**PROBLEM DETAILS**
Please write out exactly the lines from the opening of the listing through the line that holds "State University of", including both, and nothing else; no pictures.

*** Block opens ***

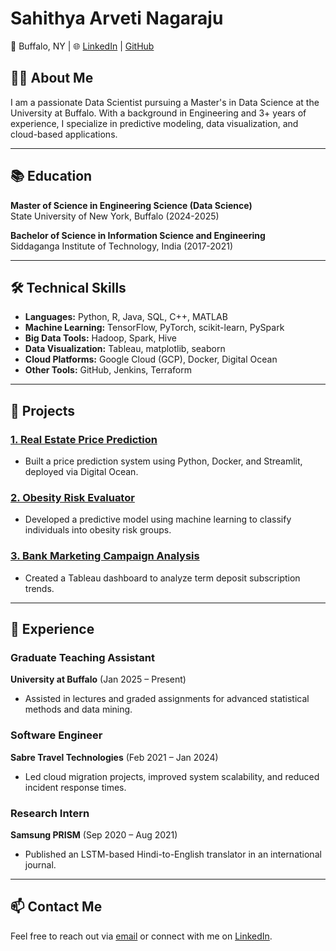 # Sahithya Arveti Nagaraju

📍 Buffalo, NY | 🌐 [LinkedIn](https://www.linkedin.com/in/sahithyaarveti/) | [GitHub](https://github.com/SAHITHYA21)

## 👩‍🎓 About Me
I am a passionate Data Scientist pursuing a Master's in Data Science at the University at Buffalo. With a background in Engineering and 3+ years of experience, I specialize in predictive modeling, data visualization, and cloud-based applications.

---

## 📚 Education
**Master of Science in Engineering Science (Data Science)**  
State University of New York, Buffalo (2024-2025)  

**Bachelor of Science in Information Science and Engineering**  
Siddaganga Institute of Technology, India (2017-2021)

---

## 🛠 Technical Skills
- **Languages:** Python, R, Java, SQL, C++, MATLAB
- **Machine Learning:** TensorFlow, PyTorch, scikit-learn, PySpark
- **Big Data Tools:** Hadoop, Spark, Hive
- **Data Visualization:** Tableau, matplotlib, seaborn
- **Cloud Platforms:** Google Cloud (GCP), Docker, Digital Ocean
- **Other Tools:** GitHub, Jenkins, Terraform

---

## 🌟 Projects
### [1. Real Estate Price Prediction](projects/real-estate-price-prediction.md)
- Built a price prediction system using Python, Docker, and Streamlit, deployed via Digital Ocean.

### [2. Obesity Risk Evaluator](projects/obesity-risk-evaluator.md)
- Developed a predictive model using machine learning to classify individuals into obesity risk groups.

### [3. Bank Marketing Campaign Analysis](projects/bank-marketing-campaign.md)
- Created a Tableau dashboard to analyze term deposit subscription trends.

---

## 💼 Experience
### Graduate Teaching Assistant  
**University at Buffalo** (Jan 2025 – Present)  
- Assisted in lectures and graded assignments for advanced statistical methods and data mining.

### Software Engineer  
**Sabre Travel Technologies** (Feb 2021 – Jan 2024)  
- Led cloud migration projects, improved system scalability, and reduced incident response times.

### Research Intern  
**Samsung PRISM** (Sep 2020 – Aug 2021)  
- Published an LSTM-based Hindi-to-English translator in an international journal.

---

## 📫 Contact Me
Feel free to reach out via [email](mailto:sahithyaarvetinagaraju@gmail.com) or connect with me on [LinkedIn](https://www.linkedin.com/in/sahithyaarveti/).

*** Block closes ***

**ANSWER TO THIS TASK**
 # Sahithya Arveti Nagaraju

📍 Buffalo, NY | 🌐 [LinkedIn](https://www.linkedin.com/in/sahithyaarveti/) | [GitHub](https://github.com/SAHITHYA21)

## 👩‍🎓 About Me
I am a passionate Data Scientist pursuing a Master's in Data Science at the University at Buffalo. With a background in Engineering and 3+ years of experience, I specialize in predictive modeling, data visualization, and cloud-based applications.

---

## 📚 Education
**Master of Science in Engineering Science (Data Science)**  
State University of New York, Buffalo (2024-2025)  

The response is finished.